Le chant des anges a des liens avec les acclamations du peuple qui accompagnera Jésus au début de la semaine de la Passion lors de son entrée à Jérusalem; le peuple criera : « Béni soit celui qui vient, le Roi au nom du Seigneur. Paix dans le ciel et gloire au plus haut des cieux! » (Lc 19,38). La paix et la gloire qui règnent au ciel doivent être accomplies, réalisées par Jésus sur la terre. L’entrée de Jésus à Jérusalem, où l’attendent la mort et l’exaltation, achèvera l’œuvre du salut; la paix et la gloire du ciel seront données aux hommes. Cette acclamation doit être comprise comme une prière, comme cette prière juive : « Celui qui établit la paix dans ses hauteurs, celui-là veut nous donner la paix, à nous et à tout le peuple ». Ce que la naissance de Jésus a commencé de réaliser, sa mort l’accomplira. L’entrée dans le monde trouve son accomplissement dans l’entrée à Jérusalem et dans la venue dans la gloire du Roi de l’univers lors de la Parousie.
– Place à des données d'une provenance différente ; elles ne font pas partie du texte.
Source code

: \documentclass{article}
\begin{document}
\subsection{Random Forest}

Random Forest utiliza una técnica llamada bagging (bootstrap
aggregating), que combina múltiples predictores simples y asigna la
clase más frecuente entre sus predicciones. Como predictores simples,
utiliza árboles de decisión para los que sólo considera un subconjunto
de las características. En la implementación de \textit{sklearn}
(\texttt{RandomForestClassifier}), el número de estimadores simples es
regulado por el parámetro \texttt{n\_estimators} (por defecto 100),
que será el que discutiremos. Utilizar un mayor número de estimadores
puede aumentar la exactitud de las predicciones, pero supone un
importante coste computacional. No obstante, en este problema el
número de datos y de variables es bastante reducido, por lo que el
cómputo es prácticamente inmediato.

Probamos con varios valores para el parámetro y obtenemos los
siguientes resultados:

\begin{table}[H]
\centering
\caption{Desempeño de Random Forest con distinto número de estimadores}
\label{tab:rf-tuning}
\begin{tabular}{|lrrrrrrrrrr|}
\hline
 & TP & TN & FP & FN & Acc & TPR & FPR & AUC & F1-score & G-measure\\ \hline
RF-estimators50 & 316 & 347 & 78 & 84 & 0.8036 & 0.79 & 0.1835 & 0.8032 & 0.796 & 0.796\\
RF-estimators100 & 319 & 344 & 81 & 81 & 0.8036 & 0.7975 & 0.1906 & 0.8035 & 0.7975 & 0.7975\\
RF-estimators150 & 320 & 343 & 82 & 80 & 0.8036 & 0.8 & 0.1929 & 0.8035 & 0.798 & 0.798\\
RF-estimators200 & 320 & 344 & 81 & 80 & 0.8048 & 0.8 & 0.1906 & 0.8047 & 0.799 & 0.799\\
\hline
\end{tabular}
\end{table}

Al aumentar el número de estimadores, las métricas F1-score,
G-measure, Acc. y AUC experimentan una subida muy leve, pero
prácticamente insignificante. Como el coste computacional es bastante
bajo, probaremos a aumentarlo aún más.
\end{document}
Bethléem – Jérusalem – le monde, l’univers, – telles sont les grandes étapes ou stations de l’histoire du salut. Jérusalem se trouve au milieu, c’est la ville de l’enlèvement (cf. Lc 9,51) sur la croix et dans le ciel (cf. Lc 24,51).
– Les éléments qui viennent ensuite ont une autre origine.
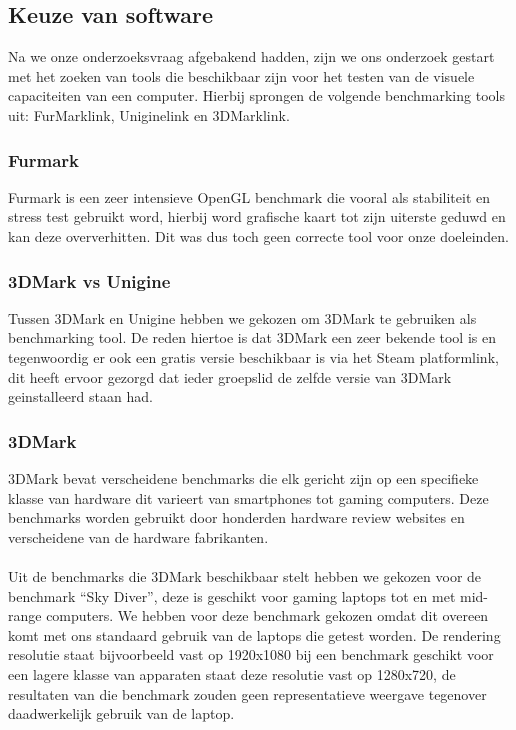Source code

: \subsection{Keuze van software}
Na we onze onderzoeksvraag afgebakend hadden, zijn we ons onderzoek gestart met het zoeken van tools die beschikbaar zijn voor het testen van de visuele capaciteiten van een computer. Hierbij sprongen de volgende benchmarking tools uit: FurMark{link}, Unigine{link} en 3DMark{link}.

\subsubsection{Furmark}
Furmark is een zeer intensieve OpenGL benchmark die vooral als stabiliteit en stress test gebruikt word, hierbij word grafische kaart tot zijn uiterste geduwd en kan deze oververhitten. Dit was dus toch geen correcte tool voor onze doeleinden. \citep{furmark}

\subsubsection{3DMark vs Unigine}
Tussen 3DMark en Unigine hebben we gekozen om 3DMark te gebruiken als benchmarking tool. De reden hiertoe is dat 3DMark een zeer bekende tool is en tegenwoordig er ook een gratis versie beschikbaar is via het Steam platform{link}, dit heeft ervoor gezorgd dat ieder groepslid de zelfde versie van 3DMark geinstalleerd staan had.

\subsubsection{3DMark}
3DMark bevat verscheidene benchmarks die elk gericht zijn op een specifieke klasse van hardware dit varieert van smartphones tot gaming computers. Deze benchmarks worden gebruikt door honderden hardware review websites en verscheidene van de hardware fabrikanten.\\\\
Uit de benchmarks die 3DMark beschikbaar stelt hebben we gekozen voor de benchmark “Sky Diver”, deze is geschikt voor gaming laptops tot en met mid-range computers. We hebben voor deze benchmark gekozen omdat dit overeen komt met ons standaard gebruik van de laptops die getest worden. De rendering resolutie staat bijvoorbeeld vast op 1920x1080 bij een benchmark geschikt voor een lagere klasse van apparaten staat deze resolutie vast op 1280x720, de resultaten van die benchmark zouden geen representatieve weergave tegenover daadwerkelijk gebruik van de laptop.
« Gloire à Dieu au plus haut des cieux, et paix sur la terre aux hommes qu’il aime ! »

À l’occasion de son dernier message de Noël, le 25 décembre 1977, le bienheureux Paul VI a fait une merveilleuse synthèse du contenu de cet hymne angélique :

« …L’Évangile est là tout entier; son contenu de salut réel et de libération authentique est enclos dans ces brèves expressions qui, comme une musique secrète, enveloppent la pauvreté nue de la crèche de Bethléem, où naît — homme pour les hommes — le Fils même de Dieu. Le rapport entre Dieu et l’homme est restauré, et s’ouvre pour ce dernier, comme une invitation rassurante et béatifiante, le double chemin de la gloire de Dieu et de la paix avec les autres hommes.
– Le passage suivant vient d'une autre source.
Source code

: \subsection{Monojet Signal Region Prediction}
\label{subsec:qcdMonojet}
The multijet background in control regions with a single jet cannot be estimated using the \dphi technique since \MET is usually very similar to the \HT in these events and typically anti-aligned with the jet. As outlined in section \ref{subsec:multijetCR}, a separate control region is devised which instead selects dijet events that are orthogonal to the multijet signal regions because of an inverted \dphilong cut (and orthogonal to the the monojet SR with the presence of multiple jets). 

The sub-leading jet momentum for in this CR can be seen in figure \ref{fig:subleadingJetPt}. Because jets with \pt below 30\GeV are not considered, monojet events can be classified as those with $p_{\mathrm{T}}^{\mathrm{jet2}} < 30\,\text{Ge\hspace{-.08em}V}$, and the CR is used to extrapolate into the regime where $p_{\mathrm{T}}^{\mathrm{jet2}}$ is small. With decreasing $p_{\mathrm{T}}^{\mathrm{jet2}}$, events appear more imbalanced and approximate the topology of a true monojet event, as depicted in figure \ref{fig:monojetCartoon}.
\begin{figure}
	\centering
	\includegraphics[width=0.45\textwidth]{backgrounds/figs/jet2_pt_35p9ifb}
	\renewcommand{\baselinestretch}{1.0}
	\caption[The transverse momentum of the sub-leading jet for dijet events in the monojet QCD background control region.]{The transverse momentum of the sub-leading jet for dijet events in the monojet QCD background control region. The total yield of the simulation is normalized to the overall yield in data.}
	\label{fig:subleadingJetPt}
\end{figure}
Ne nous laissons pas étonner, déconcerter, scandaliser par la simplicité élémentaire de ces paroles: hommes d’un siècle de grand progrès technologique, il nous est nécessaire et indispensable de retrouver la saveur et le goût des choses plus humbles et plus vraies. C’est la première condition pour découvrir la joie, la sérénité et la paix qui sont les dimensions originales de la vie humaine, touchée par le message évangélique. Accueillons donc, en ce jour lumineux, l’appel de l’ange et celui de l’Évangile, et répétons-le pour susciter en nous une adhésion plus convaincue et plus assurée : là où Dieu est honoré, l’homme aussi est honoré ; la gloire de Dieu est le fondement de la dignité de l’homme ; la naissance du Christ marque, au nom du Père des cieux, le chemin de la paix sur la terre. « La naissance du Seigneur est la naissance de la paix » (Saint Léon, Sermon XXVI, 5).

Né dans « la maison du pain » (c’est le sens étymologique de Bethléem), Jésus a voulu que le pain devienne signe de sa présence au milieu de nous; en effet, le pain et le vin qui l’accompagne expriment, plus que toute autre réalité, le partage et le don que fut toute la vie de Jésus. Il s’est donné à ses frères et sœurs et il s’est livré pour eux. C’est pourquoi, il a pu affirmer, avec tant de force, qu’on le rencontre chaque fois que l’on accueille le plus petit d’entre les siens. Veillons donc à ne jamais séparer ces deux sacrements de sa présence : l’identité avec les plus fragiles et l’Eucharistie! Amen! Joyeux Noël!